■ WORK INSTRUCTIONS: Say how many lines in the records contain the string "используем", giving the number by itself.

[[ RECORD SET, beginning ]]

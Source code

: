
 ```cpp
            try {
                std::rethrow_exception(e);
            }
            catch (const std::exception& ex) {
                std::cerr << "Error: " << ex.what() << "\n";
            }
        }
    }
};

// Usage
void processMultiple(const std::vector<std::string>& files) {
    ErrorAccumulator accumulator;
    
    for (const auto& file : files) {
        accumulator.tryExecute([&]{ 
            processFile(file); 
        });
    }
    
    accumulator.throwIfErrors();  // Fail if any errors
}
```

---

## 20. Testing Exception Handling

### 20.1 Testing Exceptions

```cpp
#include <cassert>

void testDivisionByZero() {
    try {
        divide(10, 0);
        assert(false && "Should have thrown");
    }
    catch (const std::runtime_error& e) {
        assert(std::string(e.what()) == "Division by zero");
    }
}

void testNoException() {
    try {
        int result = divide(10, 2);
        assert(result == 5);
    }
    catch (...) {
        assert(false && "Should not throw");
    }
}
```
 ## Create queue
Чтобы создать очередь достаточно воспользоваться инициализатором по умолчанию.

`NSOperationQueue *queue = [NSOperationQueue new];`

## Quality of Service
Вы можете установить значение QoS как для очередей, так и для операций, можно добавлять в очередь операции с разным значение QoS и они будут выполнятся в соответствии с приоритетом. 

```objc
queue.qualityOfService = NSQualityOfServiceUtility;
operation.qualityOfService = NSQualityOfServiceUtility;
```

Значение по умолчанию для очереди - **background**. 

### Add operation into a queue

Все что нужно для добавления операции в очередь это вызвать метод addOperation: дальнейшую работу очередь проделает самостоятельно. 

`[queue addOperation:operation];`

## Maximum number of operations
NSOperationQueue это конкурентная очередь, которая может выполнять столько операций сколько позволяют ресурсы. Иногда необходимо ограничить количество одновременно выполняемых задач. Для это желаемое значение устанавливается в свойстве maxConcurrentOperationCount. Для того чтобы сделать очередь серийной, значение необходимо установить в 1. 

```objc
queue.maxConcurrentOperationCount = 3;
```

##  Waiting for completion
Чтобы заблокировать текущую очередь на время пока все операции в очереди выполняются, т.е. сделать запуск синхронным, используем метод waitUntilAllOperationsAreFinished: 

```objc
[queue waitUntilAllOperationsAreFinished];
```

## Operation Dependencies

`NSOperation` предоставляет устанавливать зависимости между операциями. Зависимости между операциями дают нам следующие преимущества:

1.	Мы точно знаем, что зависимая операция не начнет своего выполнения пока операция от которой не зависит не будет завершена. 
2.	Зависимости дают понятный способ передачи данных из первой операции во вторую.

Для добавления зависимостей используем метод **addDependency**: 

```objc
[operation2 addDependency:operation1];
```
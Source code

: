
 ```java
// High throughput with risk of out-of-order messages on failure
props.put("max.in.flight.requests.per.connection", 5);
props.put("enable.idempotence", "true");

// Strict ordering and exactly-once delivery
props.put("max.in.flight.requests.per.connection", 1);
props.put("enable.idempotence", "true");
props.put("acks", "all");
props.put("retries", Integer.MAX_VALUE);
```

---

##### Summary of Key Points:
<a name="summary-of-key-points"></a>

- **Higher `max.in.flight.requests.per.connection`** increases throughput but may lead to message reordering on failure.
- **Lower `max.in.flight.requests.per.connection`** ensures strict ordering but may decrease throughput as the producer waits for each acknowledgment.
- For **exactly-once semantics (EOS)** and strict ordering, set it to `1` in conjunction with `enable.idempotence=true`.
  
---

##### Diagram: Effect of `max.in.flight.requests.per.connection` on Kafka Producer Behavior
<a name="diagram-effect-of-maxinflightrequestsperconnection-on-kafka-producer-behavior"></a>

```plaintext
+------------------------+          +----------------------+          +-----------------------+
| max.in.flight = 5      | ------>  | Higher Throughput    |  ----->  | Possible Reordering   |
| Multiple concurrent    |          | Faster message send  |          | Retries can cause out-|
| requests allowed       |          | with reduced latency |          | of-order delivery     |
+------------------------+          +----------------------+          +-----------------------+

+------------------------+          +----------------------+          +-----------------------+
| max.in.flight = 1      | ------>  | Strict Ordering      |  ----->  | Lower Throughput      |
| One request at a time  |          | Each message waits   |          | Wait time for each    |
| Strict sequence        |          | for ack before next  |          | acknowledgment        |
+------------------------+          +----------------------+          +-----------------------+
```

[[ RECORD SET, end ]]

■ RESPONSE BELOW: 2